You may also find data is availible in a nice format but the provider has limited what you can download, usually because they don't want their servers to be overloaded. If you want to work around this, please be considerate and limit what you take and also keep a copy locally so you don't have to keep going back to their servers.

The [Alachua County Property Appraiser](http://www.acpafl.org/advancedpropertysearch.asp) provides tax value and ownership information of all the properties in the county on their web site. But they limit downloads to only 5000 records and there isn't a nice URL pattern to use to script downloading more. To get a significant amount of data, pick some parameter that you can incriment to make sure you get all records. In this example, I downloaded all single family residences (land use code 00100) in the 32605 zip code in batches by assessed value increments.

We can read the CSV files into dataframes and concatenate them.

In [None]:
data1 = pd.read_csv("data/32605_00100_0k_50k.csv")
data2 = pd.read_csv("data/32605_00100_50k_100k.csv")
data3 = pd.read_csv("data/32605_00100_100k_200k.csv")
data4 = pd.read_csv("data/32605_00100_200k_300k.csv")
data5 = pd.read_csv("data/32605_00100_300k_999k.csv")


appraiser_data = pd.concat([data1, data2, data3, data4, data5])
appraiser_data.head()

### Distribution of Single Family Residence by Square Footage

In [None]:
appraiser_data.hist("TotSqFt")


### Geocoding Residences with Google's Service With the geocoder Package

Data APIs don't have to just be a source of downloading data, they can perform transformations and calcualtions as well.

The appariser data above does not have latitude and longitude in it so we can't plot it on a map. The process of converting a street address into map coordinates is called geocoding and there are many APIs for doing it. There is a Python package called [geocoder](https://pypi.python.org/pypi/geocoder) that wraps many of them up in to an easy to use interface. We will use it with the Google geocoding API to map some of the addresses.

In [None]:
import geocoder

google_api_key = read_key("google.key")
g = geocoder.google("1604 NW 21ST AVE GAINESVILLE FL 32605-4062", 
                    key=google_api_key)
g.json

You can see that the library takes a string that is the street address and returns JSON that contains a lat and lng property.

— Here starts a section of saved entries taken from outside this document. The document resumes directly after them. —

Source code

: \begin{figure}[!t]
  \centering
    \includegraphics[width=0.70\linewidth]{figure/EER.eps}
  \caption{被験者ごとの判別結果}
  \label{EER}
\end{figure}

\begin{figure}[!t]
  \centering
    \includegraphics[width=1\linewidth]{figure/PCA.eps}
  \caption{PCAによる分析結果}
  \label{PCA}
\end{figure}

In order to do this to our data frame, we will first make a smaller dataframe with only a few rows. Google limits their API usage to 2000 requests per day. Then we will write a geocoding function and apply it to the dataframe to make a new column of the responses from the geocoding API. Finally we will pull the lat and lng out of those responses into thier own columns.

In [None]:
small_data = appraiser_data[appraiser_data["City_Desc"] == "Gainesville"].head()

def run_geocode(address):
    g = geocoder.google(address, key=google_api_key)
    return g.json

small_data["geocode_response"] = small_data.apply(lambda row: run_geocode(" ".join(
            [row["Loc_Address"], row["City_Desc"], "FL", "USA"])), axis=1)

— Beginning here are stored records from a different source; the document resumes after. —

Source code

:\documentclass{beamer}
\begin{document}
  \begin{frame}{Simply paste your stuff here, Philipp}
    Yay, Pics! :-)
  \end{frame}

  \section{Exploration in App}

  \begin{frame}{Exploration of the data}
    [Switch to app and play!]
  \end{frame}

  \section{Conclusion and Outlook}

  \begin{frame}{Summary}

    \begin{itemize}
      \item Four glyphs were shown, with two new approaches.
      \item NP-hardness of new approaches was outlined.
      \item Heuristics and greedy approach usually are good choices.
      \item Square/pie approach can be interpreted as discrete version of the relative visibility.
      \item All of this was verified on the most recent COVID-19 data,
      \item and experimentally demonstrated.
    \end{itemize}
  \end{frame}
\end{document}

small_data["lat"] = small_data.apply(lambda row: row["geocode_response"]["lat"], axis=1)
small_data["lng"] = small_data.apply(lambda row: row["geocode_response"]["lng"], axis=1)

In [None]:
small_data

We can map these points using basemap or other Python packages. We'll use a shape file of the census tracts as a background.

In [None]:
from mpl_toolkits.basemap import Basemap
import matplotlib.pyplot as plt

my_map = Basemap(llcrnrlon=-82.5,llcrnrlat=29.4,urcrnrlon=-82.1,urcrnrlat=29.8,
             resolution='i', projection='tmerc', lat_0 = 29.65, lon_0 = -82.33)
my_map.readshapefile("data/gz_2010_12_140_00_500k", "census_tracts")


x,y = my_map(small_data["lng"].tolist(), small_data["lat"].tolist())

my_map.plot(x, y, 'bo', markersize=7)

plt.show()